Data shown START

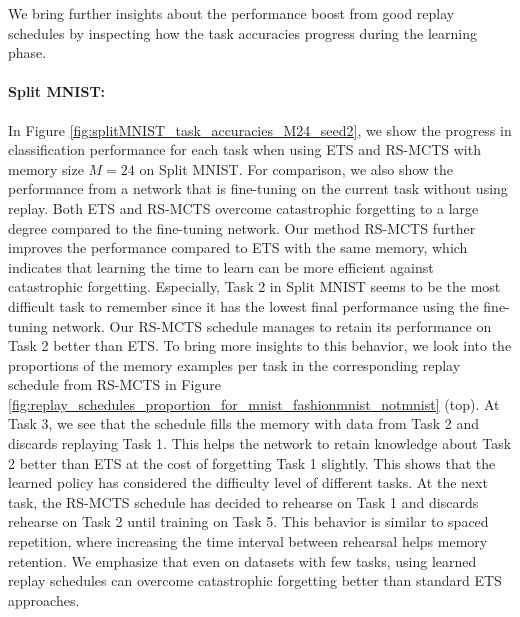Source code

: We bring further insights about the performance boost from good replay schedules by inspecting how the task accuracies progress during the learning phase. 


\vspace{-2mm}
\paragraph{Split MNIST:} In Figure \ref{fig:splitMNIST_task_accuracies_M24_seed2}, we show the progress in classification performance for each task when using ETS and RS-MCTS with memory size $M=24$ on Split MNIST. 
For comparison, we also show the performance from a network that is fine-tuning on the current task without using replay. Both ETS and RS-MCTS overcome catastrophic forgetting to a large degree compared to the fine-tuning network. Our method RS-MCTS further improves the performance compared to ETS with the same memory, which indicates that learning the time to learn can be more efficient against catastrophic forgetting. 
Especially, Task 2 in Split MNIST seems to be the most difficult task to remember since it has the lowest final performance using the fine-tuning network.
Our RS-MCTS schedule manages to retain its performance on Task 2 better than ETS. To bring more insights to this behavior, we look into the proportions of the memory examples per task in the corresponding replay schedule from RS-MCTS in Figure \ref{fig:replay_schedules_proportion_for_mnist_fashionmnist_notmnist} (top). At Task 3, we see that the schedule fills the memory with data from Task 2 and discards replaying Task 1. This helps the network to retain knowledge about Task 2 better than ETS at the cost of forgetting Task 1 slightly. This shows that the learned policy has considered the difficulty level of different tasks. At the next task, the RS-MCTS schedule has decided to rehearse on Task 1 and discards rehearse on Task 2 until training on Task 5. This behavior is similar to spaced repetition, where increasing the time interval between rehearsal helps memory retention. %
We emphasize that even on datasets with few tasks, using learned replay schedules can overcome catastrophic forgetting better than standard ETS approaches.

Data shown END

◆ **Try it**:
The records above need retyping in full. Omit the pictures, and change nothing else.

◆ **Task output**:
Source code

: We bring further insights about the performance boost from good replay schedules by inspecting how the task accuracies progress during the learning phase. 


\vspace{-2mm}
\paragraph{Split MNIST:} In Figure \ref{fig:splitMNIST_task_accuracies_M24_seed2}, we show the progress in classification performance for each task when using ETS and RS-MCTS with memory size $M=24$ on Split MNIST. 
For comparison, we also show the performance from a network that is fine-tuning on the current task without using replay. Both ETS and RS-MCTS overcome catastrophic forgetting to a large degree compared to the fine-tuning network. Our method RS-MCTS further improves the performance compared to ETS with the same memory, which indicates that learning the time to learn can be more efficient against catastrophic forgetting. 
Especially, Task 2 in Split MNIST seems to be the most difficult task to remember since it has the lowest final performance using the fine-tuning network.
Our RS-MCTS schedule manages to retain its performance on Task 2 better than ETS. To bring more insights to this behavior, we look into the proportions of the memory examples per task in the corresponding replay schedule from RS-MCTS in Figure \ref{fig:replay_schedules_proportion_for_mnist_fashionmnist_notmnist} (top). At Task 3, we see that the schedule fills the memory with data from Task 2 and discards replaying Task 1. This helps the network to retain knowledge about Task 2 better than ETS at the cost of forgetting Task 1 slightly. This shows that the learned policy has considered the difficulty level of different tasks. At the next task, the RS-MCTS schedule has decided to rehearse on Task 1 and discards rehearse on Task 2 until training on Task 5. This behavior is similar to spaced repetition, where increasing the time interval between rehearsal helps memory retention. %
We emphasize that even on datasets with few tasks, using learned replay schedules can overcome catastrophic forgetting better than standard ETS approaches.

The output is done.